= Beginning of Section =

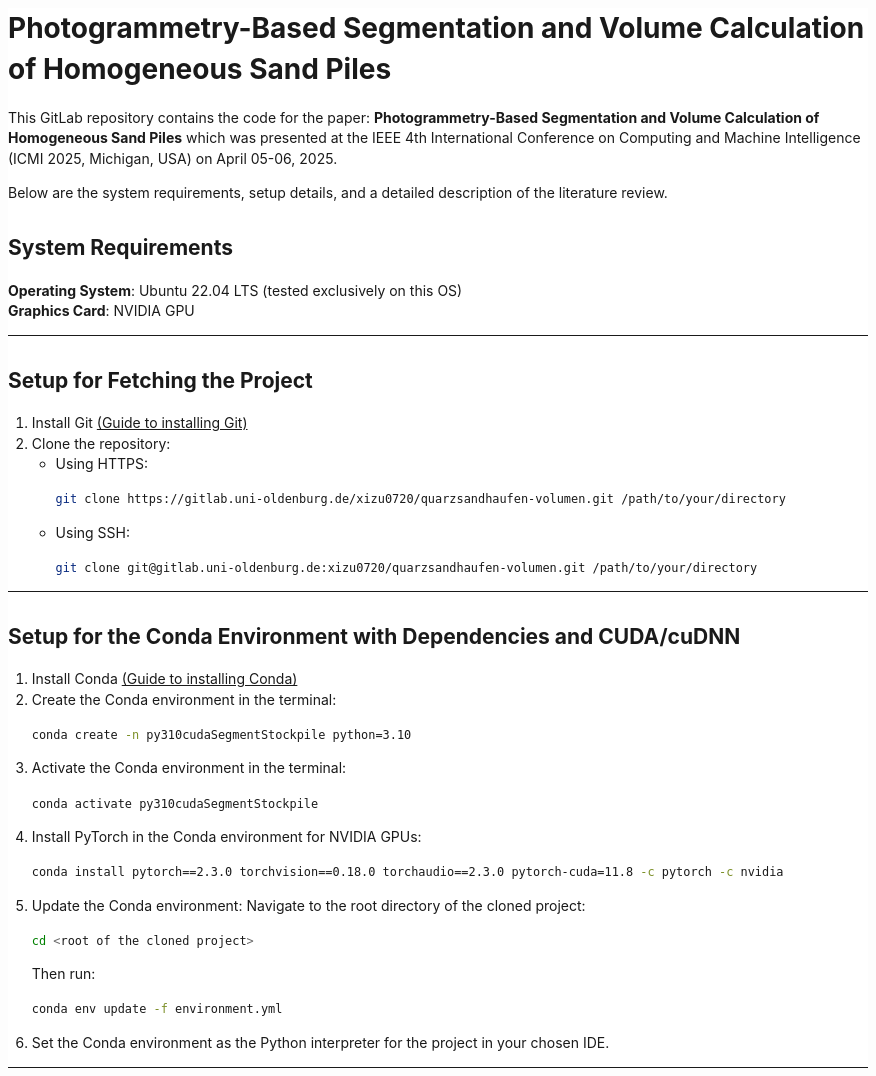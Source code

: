 # Photogrammetry-Based Segmentation and Volume Calculation of Homogeneous Sand Piles

This GitLab repository contains the code for the paper: **Photogrammetry-Based Segmentation and Volume
Calculation of Homogeneous Sand Piles** which was presented at the IEEE 4th International Conference on Computing and Machine Intelligence (ICMI 2025, Michigan, USA) on April 05-06, 2025.

Below are the system requirements, setup details, and a detailed description of the literature review.

## System Requirements
**Operating System**: Ubuntu 22.04 LTS (tested exclusively on this OS)  
**Graphics Card**: NVIDIA GPU

---

## Setup for Fetching the Project
1. Install Git [(Guide to installing Git)](https://git-scm.com/book/en/v2/Getting-Started-Installing-Git)
2. Clone the repository:
   - Using HTTPS:
     ```bash
     git clone https://gitlab.uni-oldenburg.de/xizu0720/quarzsandhaufen-volumen.git /path/to/your/directory
     ```
   - Using SSH:
     ```bash
     git clone git@gitlab.uni-oldenburg.de:xizu0720/quarzsandhaufen-volumen.git /path/to/your/directory
     ```

---

## Setup for the Conda Environment with Dependencies and CUDA/cuDNN
1. Install Conda [(Guide to installing Conda)](https://conda.io/projects/conda/en/latest/user-guide/install/index.html)
2. Create the Conda environment in the terminal:
    ```bash
    conda create -n py310cudaSegmentStockpile python=3.10
    ```
3. Activate the Conda environment in the terminal:
    ```bash
    conda activate py310cudaSegmentStockpile
    ```
4. Install PyTorch in the Conda environment for NVIDIA GPUs:
    ```bash
    conda install pytorch==2.3.0 torchvision==0.18.0 torchaudio==2.3.0 pytorch-cuda=11.8 -c pytorch -c nvidia
    ```
5. Update the Conda environment:
    Navigate to the root directory of the cloned project:
    ```bash
    cd <root of the cloned project>
    ```
    Then run:
    ```bash
    conda env update -f environment.yml
    ```
6. Set the Conda environment as the Python interpreter for the project in your chosen IDE.

---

= End of Section =

## Work request
Only lines holding the word "Based" are wanted, so copy each of them from the records above.

## Solution for this exercise
: # Photogrammetry-Based Segmentation and Volume Calculation of Homogeneous Sand Piles
This GitLab repository contains the code for the paper: **Photogrammetry-Based Segmentation and Volume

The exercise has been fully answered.